**Exercise directions:** All lines below containing "Type" are to be listed.
- - -
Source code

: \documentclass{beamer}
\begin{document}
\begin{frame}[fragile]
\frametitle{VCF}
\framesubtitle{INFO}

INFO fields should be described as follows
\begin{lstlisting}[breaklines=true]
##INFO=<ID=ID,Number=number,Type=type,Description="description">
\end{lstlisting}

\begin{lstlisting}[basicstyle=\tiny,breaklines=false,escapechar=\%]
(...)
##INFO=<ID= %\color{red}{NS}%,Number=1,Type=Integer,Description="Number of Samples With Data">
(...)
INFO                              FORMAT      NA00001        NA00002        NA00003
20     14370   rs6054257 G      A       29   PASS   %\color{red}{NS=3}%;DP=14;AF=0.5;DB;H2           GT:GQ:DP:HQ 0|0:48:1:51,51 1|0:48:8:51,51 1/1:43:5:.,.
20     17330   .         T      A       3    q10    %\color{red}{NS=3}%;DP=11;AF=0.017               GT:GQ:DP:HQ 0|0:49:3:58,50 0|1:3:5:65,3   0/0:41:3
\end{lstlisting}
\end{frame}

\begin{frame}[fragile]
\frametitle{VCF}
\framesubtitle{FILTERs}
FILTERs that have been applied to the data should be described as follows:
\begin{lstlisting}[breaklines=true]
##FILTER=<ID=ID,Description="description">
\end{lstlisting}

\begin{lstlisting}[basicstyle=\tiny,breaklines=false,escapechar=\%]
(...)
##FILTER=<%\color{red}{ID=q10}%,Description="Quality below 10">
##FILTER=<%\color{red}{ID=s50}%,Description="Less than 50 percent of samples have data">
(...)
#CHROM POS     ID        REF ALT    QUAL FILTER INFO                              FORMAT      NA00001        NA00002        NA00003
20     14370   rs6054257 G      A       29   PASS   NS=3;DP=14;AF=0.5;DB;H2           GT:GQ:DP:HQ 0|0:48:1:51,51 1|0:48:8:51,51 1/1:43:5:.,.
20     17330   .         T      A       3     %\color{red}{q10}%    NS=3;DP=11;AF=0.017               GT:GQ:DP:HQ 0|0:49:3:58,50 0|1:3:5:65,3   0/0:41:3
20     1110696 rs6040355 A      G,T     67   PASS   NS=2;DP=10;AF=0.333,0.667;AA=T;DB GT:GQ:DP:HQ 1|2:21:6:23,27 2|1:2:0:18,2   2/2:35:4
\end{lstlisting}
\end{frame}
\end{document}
- - -
**Completed exercise:**
##INFO=<ID=ID,Number=number,Type=type,Description="description">
##INFO=<ID= %\color{red}{NS}%,Number=1,Type=Integer,Description="Number of Samples With Data">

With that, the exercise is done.